Return every record below exactly as written, omitting any pictures.

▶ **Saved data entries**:
*** Begin section ***

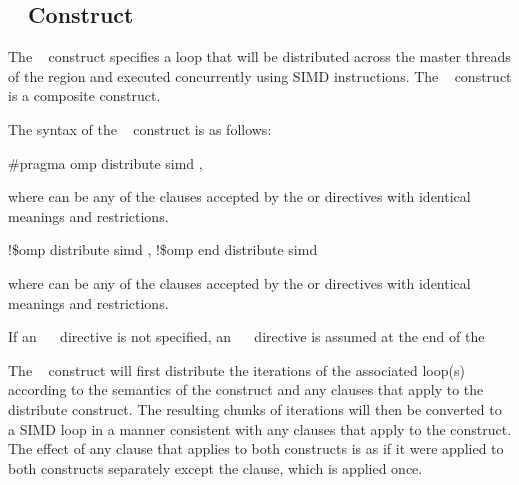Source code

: \subsection{~ Construct}
\label{subsec:distribute simd Construct}
\summary
The ~ construct specifies a loop that will be distributed across the 
master threads of the  region and executed concurrently using SIMD instructions. The ~ construct is a composite construct.

\syntax
The syntax of the ~ construct is as follows:

\ccppspecificstart
\begin{boxedcode}
\#pragma omp distribute simd \plc{[clause[ [},\plc{] clause] ... ]}
\end{boxedcode}

where  can be any of the clauses accepted by the  or  
directives with identical meanings and restrictions.
\ccppspecificend

\fortranspecificstart
\begin{boxedcode}
!\$omp distribute simd \plc{[clause[ [},\plc{] clause] ... ]}
\plc{[}!\$omp end distribute simd\plc{]}
\end{boxedcode}

where  can be any of the clauses accepted by the  or  
directives with identical meanings and restrictions.

If an ~~ directive is not specified, an ~~
directive is assumed at the end of the \fortranspecificend

\descr
The ~ construct will first distribute the iterations of the associated 
loop(s) according to the semantics of the  construct and any clauses that 
apply to the distribute construct. The resulting chunks of iterations will then be 
converted to a SIMD loop in a manner consistent with any clauses that apply to the 
 construct. The effect of any clause that applies to both constructs is as if it were applied to both constructs separately except the  clause, which is applied once.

*** End section ***

▶ **Answer to the exercise**:
Source code

: \subsection{~ Construct}
\label{subsec:distribute simd Construct}
\summary
The ~ construct specifies a loop that will be distributed across the 
master threads of the  region and executed concurrently using SIMD instructions. The ~ construct is a composite construct.

\syntax
The syntax of the ~ construct is as follows:

\ccppspecificstart
\begin{boxedcode}
\#pragma omp distribute simd \plc{[clause[ [},\plc{] clause] ... ]}
\end{boxedcode}

where  can be any of the clauses accepted by the  or  
directives with identical meanings and restrictions.
\ccppspecificend

\fortranspecificstart
\begin{boxedcode}
!\$omp distribute simd \plc{[clause[ [},\plc{] clause] ... ]}
\plc{[}!\$omp end distribute simd\plc{]}
\end{boxedcode}

where  can be any of the clauses accepted by the  or  
directives with identical meanings and restrictions.

If an ~~ directive is not specified, an ~~
directive is assumed at the end of the \fortranspecificend

\descr
The ~ construct will first distribute the iterations of the associated 
loop(s) according to the semantics of the  construct and any clauses that 
apply to the distribute construct. The resulting chunks of iterations will then be 
converted to a SIMD loop in a manner consistent with any clauses that apply to the 
 construct. The effect of any clause that applies to both constructs is as if it were applied to both constructs separately except the  clause, which is applied once.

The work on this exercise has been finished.